I understand the basics of circuitry, but I'm a biologist not an electronics engineer.

Thanks,

Screenshot 2018-01-24_09-14-10.png
 

crutschow

Joined Mar 14, 2008
34,285
Use an N-MOSFET.
Connect the source to common, the gate to the LTC1050 output, and the drain to the LEDs.
This will reverse the polarity of the signal, so you will also need to interchange pins 2 and 3 on the LTC1050.
 

Thread Starter

gwfami

Joined Jan 18, 2018
50
Something like this?Screenshot 2018-01-24_12-18-10.png

Also, how do I calculate the size of MOSFET to use?

Thanks,

Use an N-MOSFET.
Connect the source to common, the gate to the LTC1050 output, and the drain to the LEDs.
This will reverse the polarity of the signal, so you will also need to interchange pins 2 and 3 on the LTC1050.
 

Thread Starter

gwfami

Joined Jan 18, 2018
50
Thank you.

Does this do the trick?
Screenshot 2018-01-24_12-50-29.png
I appreciate you putting up with the questions this ol' scientist has.
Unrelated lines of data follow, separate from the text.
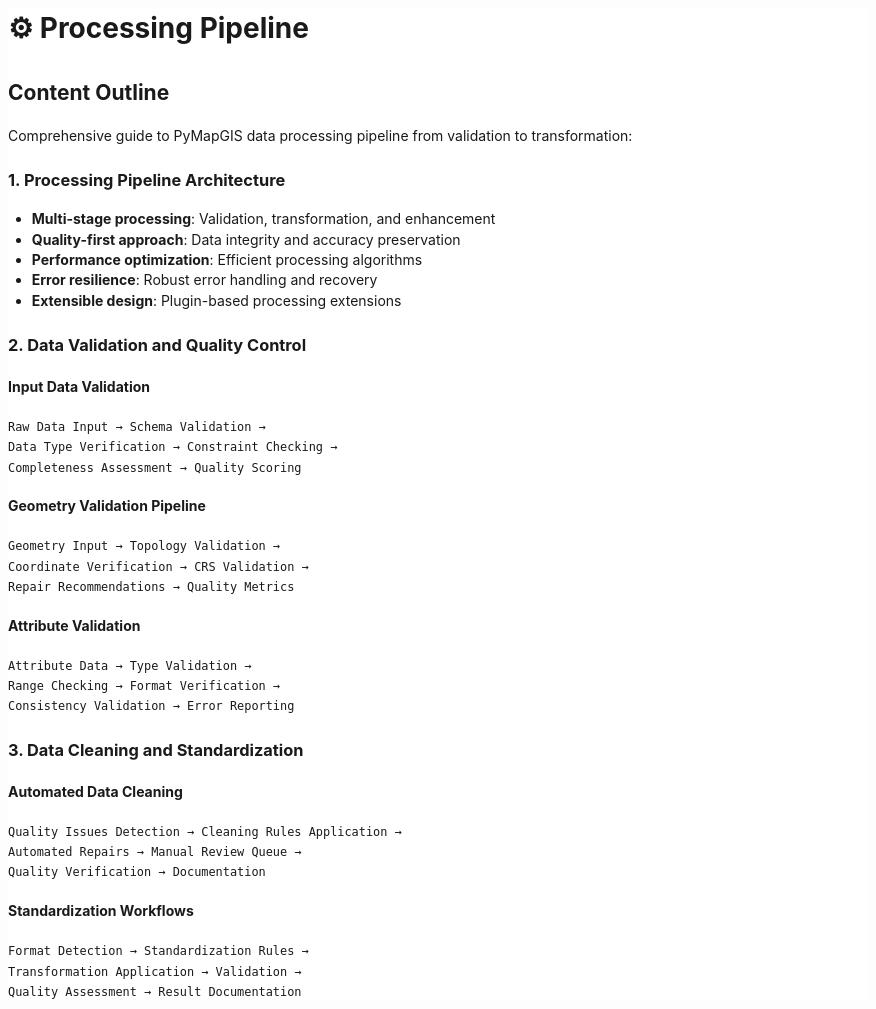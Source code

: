 # ⚙️ Processing Pipeline

## Content Outline

Comprehensive guide to PyMapGIS data processing pipeline from validation to transformation:

### 1. Processing Pipeline Architecture
- **Multi-stage processing**: Validation, transformation, and enhancement
- **Quality-first approach**: Data integrity and accuracy preservation
- **Performance optimization**: Efficient processing algorithms
- **Error resilience**: Robust error handling and recovery
- **Extensible design**: Plugin-based processing extensions

### 2. Data Validation and Quality Control

#### Input Data Validation
```
Raw Data Input → Schema Validation → 
Data Type Verification → Constraint Checking → 
Completeness Assessment → Quality Scoring
```

#### Geometry Validation Pipeline
```
Geometry Input → Topology Validation → 
Coordinate Verification → CRS Validation → 
Repair Recommendations → Quality Metrics
```

#### Attribute Validation
```
Attribute Data → Type Validation → 
Range Checking → Format Verification → 
Consistency Validation → Error Reporting
```

### 3. Data Cleaning and Standardization

#### Automated Data Cleaning
```
Quality Issues Detection → Cleaning Rules Application → 
Automated Repairs → Manual Review Queue → 
Quality Verification → Documentation
```

#### Standardization Workflows
```
Format Detection → Standardization Rules → 
Transformation Application → Validation → 
Quality Assessment → Result Documentation
```
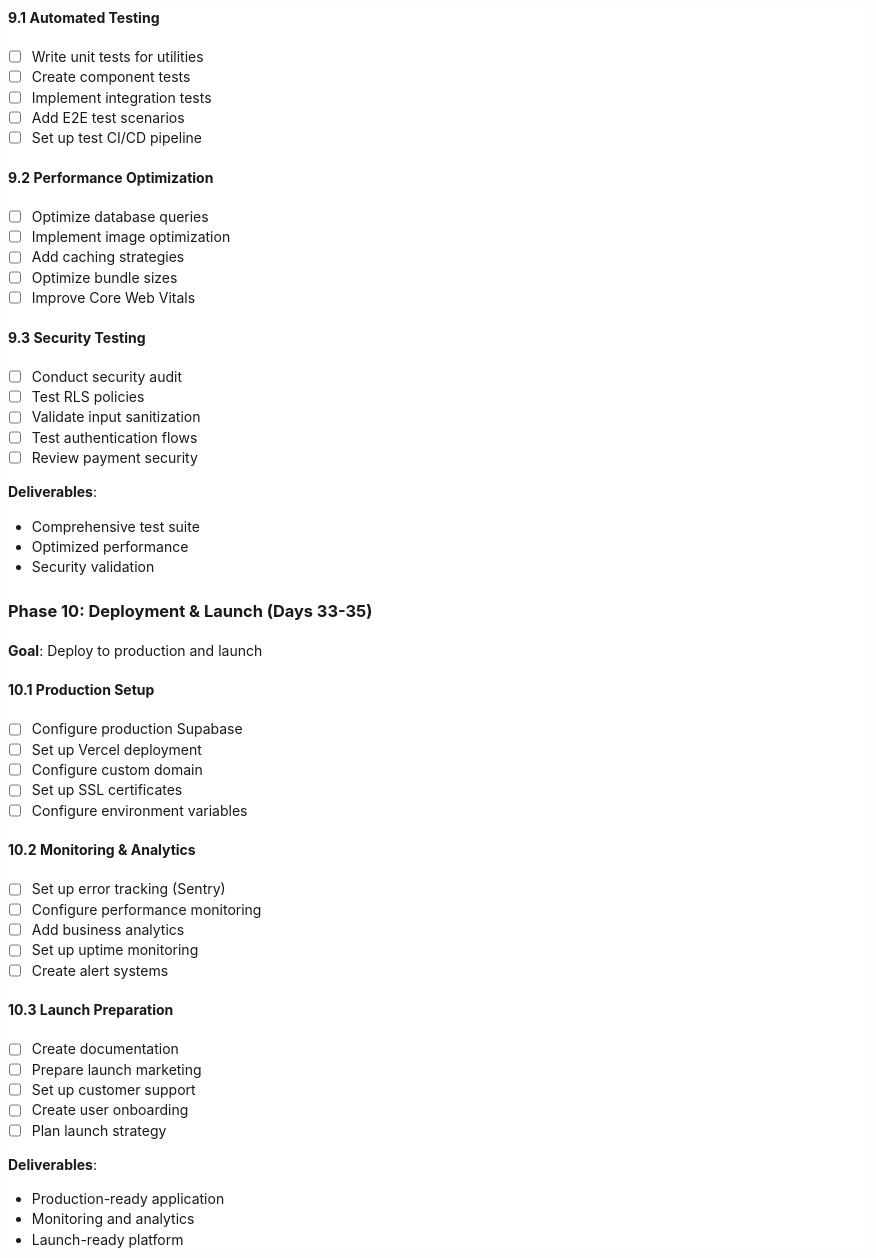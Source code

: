 #### 9.1 Automated Testing
- [ ] Write unit tests for utilities
- [ ] Create component tests
- [ ] Implement integration tests
- [ ] Add E2E test scenarios
- [ ] Set up test CI/CD pipeline

#### 9.2 Performance Optimization
- [ ] Optimize database queries
- [ ] Implement image optimization
- [ ] Add caching strategies
- [ ] Optimize bundle sizes
- [ ] Improve Core Web Vitals

#### 9.3 Security Testing
- [ ] Conduct security audit
- [ ] Test RLS policies
- [ ] Validate input sanitization
- [ ] Test authentication flows
- [ ] Review payment security

**Deliverables**: 
- Comprehensive test suite
- Optimized performance
- Security validation

### Phase 10: Deployment & Launch (Days 33-35)
**Goal**: Deploy to production and launch

#### 10.1 Production Setup
- [ ] Configure production Supabase
- [ ] Set up Vercel deployment
- [ ] Configure custom domain
- [ ] Set up SSL certificates
- [ ] Configure environment variables

#### 10.2 Monitoring & Analytics
- [ ] Set up error tracking (Sentry)
- [ ] Configure performance monitoring
- [ ] Add business analytics
- [ ] Set up uptime monitoring
- [ ] Create alert systems

#### 10.3 Launch Preparation
- [ ] Create documentation
- [ ] Prepare launch marketing
- [ ] Set up customer support
- [ ] Create user onboarding
- [ ] Plan launch strategy

**Deliverables**: 
- Production-ready application
- Monitoring and analytics
- Launch-ready platform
Source grounded, drain to LED cathode, put the current limiting resistor back.
Pick one with an appropriate threshold voltage, max current and drain-source voltage won't be an issue at 12V.
 

crutschow

Joined Mar 14, 2008
34,285
Also, how do I calculate the size of MOSFET to use?
Pick one with at least twice the current rating of the LED current.
With a 1k series the resistor the LED current is <12mA, so just about any N-MOSFET should work.
A 2N7000 is good up to about 100mA (200mA max).
 
Last edited:

dl324

Joined Mar 30, 2015
16,846
Does this do the trick?
Nope.

In your circuit, there is no power to the LED.

Your schematics would be easier to read if you drew them more conventionally:
upload_2018-1-24_11-45-58.png
Using package outlines typically obscures functionality.

I substituted a different opamp so pinout is different. The MOSFET is just the first N channel device I clicked on.
 

Thread Starter

gwfami

Joined Jan 18, 2018
50
Thanks dl324,
Apologies for the schematics, I'm using EAGLE software to draw them and still learning how to do it.

You help is greatly appreciated.
 

AnalogKid

Joined Aug 1, 2013
10,987
Back to your first schematic, at 10-12 mA sink current the chip should be ok. R3 should limit the LED current no matter how many there are. Are you using a DIP or surface mount part?

ak
 

Thread Starter

gwfami

Joined Jan 18, 2018
50
Thanks AK,
Problem is I will be running up to ~0.4 A spikes, with most of the time no load. DIP part, surface mount later. I have ran it successfully at this amperage, but the poor ltc1050 chip can't handle it and eventually burns out.
 

dl324

Joined Mar 30, 2015
16,846
I'm using EAGLE software to draw them and still learning how to do it.
I use EAGLE too. I use an older version most of the time because the only thing I like about the newer versions is being able to have selective overbar in text. They made too many cosmetic changes and I've invested a lot of time with the old version and don't care to get used to the newer versions.

Most of us know color coding schematics is a waste of time. I print to PDF and post clips from them.